There is a very similar question to this one for pandas
my Dataframe is like the following:
ID Month Metric1 Metric2
1 01 4 3
3 01 4 2
3 01 3 1
1 02 3 2
1 02 1 5
2 02 6 3
2 02 7 2
3 03 5 6
I want to first group by Month and then by ID (for the dropping, the result should not be grouped). Lastly I would like to drop all rows whose id or month appears only once.
ID Month Metric1 Metric2
- -- - -
3 01 4 2
3 01 3 1
1 02 3 2
1 02 1 5
2 02 6 3
2 02 7 2
- -- - -
so the same problem as the question I linked above, only in PySpark and with two groupings...
I have been trying to convert the pandas command into pyspark, but I don't know how to replace the [], as pyspark doesn't seem to know them...
df2 = df[df.groupBy("ID", "Month")].ID.count("ID") >1]
Also, I tried window functions.

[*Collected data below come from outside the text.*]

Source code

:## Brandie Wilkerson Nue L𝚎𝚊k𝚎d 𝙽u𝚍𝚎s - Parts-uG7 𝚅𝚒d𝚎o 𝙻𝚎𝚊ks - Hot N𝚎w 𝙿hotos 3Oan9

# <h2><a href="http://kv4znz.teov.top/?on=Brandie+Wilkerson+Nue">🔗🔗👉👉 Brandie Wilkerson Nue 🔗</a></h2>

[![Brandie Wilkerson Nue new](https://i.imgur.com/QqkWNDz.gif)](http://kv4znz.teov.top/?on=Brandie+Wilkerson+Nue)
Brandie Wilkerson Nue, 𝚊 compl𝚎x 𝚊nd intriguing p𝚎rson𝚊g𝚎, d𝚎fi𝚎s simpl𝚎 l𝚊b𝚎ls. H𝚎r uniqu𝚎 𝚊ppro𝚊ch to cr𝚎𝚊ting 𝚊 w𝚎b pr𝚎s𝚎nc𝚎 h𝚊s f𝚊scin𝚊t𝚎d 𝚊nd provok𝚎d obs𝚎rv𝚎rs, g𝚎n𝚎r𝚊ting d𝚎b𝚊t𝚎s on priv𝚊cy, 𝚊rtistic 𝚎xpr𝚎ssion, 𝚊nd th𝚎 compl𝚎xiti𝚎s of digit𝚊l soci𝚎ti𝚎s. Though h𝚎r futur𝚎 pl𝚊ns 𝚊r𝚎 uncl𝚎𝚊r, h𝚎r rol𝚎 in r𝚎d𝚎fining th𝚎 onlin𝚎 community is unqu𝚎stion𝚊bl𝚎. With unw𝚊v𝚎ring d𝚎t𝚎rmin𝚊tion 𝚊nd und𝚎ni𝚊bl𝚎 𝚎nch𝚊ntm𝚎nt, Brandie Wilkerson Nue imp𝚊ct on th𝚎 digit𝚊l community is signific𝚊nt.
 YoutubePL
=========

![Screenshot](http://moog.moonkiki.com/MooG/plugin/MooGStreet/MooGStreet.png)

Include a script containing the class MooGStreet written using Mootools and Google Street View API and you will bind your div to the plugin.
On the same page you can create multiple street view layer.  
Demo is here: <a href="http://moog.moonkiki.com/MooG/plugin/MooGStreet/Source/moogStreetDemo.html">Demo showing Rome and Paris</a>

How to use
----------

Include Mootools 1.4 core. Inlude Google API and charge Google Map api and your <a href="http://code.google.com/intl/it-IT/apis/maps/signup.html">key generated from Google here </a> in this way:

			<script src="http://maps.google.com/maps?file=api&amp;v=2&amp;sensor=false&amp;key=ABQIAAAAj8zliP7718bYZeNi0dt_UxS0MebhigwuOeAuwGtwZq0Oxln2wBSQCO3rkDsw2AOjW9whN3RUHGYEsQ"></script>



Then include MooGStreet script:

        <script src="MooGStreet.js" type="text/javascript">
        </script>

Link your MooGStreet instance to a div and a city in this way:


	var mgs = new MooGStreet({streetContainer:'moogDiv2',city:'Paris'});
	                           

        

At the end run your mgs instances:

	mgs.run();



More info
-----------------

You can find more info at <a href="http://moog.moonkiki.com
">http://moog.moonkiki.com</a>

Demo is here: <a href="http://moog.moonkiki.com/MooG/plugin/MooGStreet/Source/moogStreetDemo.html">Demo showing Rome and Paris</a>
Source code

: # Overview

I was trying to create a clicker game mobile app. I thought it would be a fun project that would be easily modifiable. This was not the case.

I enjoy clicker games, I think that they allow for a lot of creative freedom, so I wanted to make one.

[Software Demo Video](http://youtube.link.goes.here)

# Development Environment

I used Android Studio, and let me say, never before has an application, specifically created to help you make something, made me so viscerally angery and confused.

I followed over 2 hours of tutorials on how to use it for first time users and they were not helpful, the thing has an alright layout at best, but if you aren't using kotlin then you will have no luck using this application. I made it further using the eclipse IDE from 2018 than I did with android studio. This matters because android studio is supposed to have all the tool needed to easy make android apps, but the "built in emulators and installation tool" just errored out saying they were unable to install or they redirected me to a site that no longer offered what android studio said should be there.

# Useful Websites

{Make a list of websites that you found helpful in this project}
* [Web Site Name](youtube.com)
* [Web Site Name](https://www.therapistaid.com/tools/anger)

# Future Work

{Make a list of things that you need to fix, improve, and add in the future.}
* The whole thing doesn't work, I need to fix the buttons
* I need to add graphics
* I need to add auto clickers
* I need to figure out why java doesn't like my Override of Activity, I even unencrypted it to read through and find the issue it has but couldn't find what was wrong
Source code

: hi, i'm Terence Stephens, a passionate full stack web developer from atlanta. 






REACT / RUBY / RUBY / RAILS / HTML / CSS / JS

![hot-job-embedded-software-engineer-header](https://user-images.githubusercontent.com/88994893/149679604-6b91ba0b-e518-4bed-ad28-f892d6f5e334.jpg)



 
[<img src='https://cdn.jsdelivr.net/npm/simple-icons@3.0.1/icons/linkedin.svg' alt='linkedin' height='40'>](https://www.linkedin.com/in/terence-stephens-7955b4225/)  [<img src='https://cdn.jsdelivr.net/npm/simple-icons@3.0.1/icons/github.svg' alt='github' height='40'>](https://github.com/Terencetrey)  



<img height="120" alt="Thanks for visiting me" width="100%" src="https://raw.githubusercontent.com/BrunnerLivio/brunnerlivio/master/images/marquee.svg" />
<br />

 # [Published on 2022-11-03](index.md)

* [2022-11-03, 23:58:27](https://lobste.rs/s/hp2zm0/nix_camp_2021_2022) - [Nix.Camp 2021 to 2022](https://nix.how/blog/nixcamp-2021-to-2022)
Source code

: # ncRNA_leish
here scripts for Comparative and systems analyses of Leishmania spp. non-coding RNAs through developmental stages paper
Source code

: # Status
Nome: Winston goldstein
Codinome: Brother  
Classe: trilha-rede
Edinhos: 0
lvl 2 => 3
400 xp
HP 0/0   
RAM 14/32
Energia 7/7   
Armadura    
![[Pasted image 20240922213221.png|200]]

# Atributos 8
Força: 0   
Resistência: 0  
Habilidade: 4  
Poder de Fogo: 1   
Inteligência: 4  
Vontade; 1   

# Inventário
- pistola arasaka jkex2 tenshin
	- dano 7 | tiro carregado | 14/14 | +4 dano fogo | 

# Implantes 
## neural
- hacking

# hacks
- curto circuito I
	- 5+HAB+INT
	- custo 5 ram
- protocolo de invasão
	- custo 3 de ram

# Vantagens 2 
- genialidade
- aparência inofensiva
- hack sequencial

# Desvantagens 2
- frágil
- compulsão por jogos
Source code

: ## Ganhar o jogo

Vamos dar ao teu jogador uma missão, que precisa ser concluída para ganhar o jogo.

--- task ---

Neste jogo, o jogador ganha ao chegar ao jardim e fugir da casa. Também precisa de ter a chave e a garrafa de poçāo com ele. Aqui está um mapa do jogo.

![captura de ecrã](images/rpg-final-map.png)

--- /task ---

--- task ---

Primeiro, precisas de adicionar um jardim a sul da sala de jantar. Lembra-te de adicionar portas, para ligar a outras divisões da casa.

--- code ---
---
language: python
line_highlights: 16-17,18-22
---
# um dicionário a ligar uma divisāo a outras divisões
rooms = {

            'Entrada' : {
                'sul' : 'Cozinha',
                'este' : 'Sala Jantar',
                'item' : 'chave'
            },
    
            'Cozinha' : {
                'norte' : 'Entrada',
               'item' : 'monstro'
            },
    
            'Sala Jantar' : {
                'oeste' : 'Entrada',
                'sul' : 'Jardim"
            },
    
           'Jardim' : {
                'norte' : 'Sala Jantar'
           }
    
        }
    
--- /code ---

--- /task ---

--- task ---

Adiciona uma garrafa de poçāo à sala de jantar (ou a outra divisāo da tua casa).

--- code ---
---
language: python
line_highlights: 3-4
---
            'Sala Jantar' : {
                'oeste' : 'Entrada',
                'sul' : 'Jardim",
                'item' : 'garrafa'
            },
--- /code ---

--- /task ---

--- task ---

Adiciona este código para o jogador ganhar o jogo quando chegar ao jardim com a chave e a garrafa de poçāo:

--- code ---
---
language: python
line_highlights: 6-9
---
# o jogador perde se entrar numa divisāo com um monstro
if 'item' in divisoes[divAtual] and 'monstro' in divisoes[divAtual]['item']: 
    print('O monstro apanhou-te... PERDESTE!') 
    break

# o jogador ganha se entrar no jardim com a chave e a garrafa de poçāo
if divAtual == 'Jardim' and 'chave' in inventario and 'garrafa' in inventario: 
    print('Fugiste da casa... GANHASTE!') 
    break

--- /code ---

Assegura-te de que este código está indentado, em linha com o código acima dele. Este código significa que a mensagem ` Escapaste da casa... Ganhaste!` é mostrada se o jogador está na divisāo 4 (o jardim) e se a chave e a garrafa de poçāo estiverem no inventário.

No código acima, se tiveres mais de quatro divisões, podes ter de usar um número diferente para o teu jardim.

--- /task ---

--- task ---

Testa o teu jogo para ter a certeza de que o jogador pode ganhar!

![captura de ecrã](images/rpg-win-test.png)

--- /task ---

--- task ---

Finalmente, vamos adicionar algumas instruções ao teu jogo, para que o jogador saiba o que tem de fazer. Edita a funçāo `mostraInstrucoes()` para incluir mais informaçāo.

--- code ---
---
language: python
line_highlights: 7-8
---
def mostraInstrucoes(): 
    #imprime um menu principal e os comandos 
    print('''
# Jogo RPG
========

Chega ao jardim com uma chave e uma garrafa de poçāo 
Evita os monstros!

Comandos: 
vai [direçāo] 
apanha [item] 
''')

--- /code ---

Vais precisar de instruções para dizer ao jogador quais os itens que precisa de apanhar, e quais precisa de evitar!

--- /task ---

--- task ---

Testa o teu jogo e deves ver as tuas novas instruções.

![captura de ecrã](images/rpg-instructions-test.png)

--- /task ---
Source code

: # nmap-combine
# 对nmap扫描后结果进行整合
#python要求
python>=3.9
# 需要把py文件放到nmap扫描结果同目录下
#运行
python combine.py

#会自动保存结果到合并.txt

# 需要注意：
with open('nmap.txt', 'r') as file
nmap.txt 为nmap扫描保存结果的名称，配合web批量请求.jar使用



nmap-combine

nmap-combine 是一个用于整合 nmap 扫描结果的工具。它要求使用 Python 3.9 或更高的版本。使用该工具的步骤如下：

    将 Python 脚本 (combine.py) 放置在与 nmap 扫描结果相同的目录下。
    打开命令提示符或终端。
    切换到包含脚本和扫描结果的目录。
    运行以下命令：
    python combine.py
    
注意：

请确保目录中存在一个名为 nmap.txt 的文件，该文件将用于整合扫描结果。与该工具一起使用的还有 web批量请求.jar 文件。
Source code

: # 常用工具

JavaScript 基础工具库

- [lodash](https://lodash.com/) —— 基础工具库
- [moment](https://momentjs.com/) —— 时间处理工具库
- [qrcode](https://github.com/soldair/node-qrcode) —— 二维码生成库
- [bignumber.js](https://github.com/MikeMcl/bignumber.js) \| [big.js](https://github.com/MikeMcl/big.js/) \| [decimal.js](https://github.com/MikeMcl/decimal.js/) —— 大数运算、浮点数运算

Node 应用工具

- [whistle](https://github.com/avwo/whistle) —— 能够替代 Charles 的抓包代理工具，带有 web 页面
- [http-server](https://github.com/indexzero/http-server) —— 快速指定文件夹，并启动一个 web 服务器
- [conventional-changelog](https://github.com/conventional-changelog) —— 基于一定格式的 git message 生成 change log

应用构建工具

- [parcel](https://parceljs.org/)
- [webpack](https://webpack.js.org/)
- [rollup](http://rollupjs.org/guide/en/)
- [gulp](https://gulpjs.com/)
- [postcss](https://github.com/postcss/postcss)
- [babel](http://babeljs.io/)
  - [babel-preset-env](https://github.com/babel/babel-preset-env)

But they always end up needing am aggregation function and I don't want the data to be aggregated:
from pyspark.sql.window import Window as W
window = W.partitionBy("Month").orderBy("ID")
df.withColumn("ID",Moth.over(window)) \
.show()
Any help would be appreciated!
get counts partitioned by Id and Month and eliminate row having count as 1:
from pyspark.sql import functions as F, Window as W
w = W.partitionBy("ID","Month").orderBy("Month")
out = df.withColumn("C",F.count("ID").over(w)).filter("C!=1").drop("C")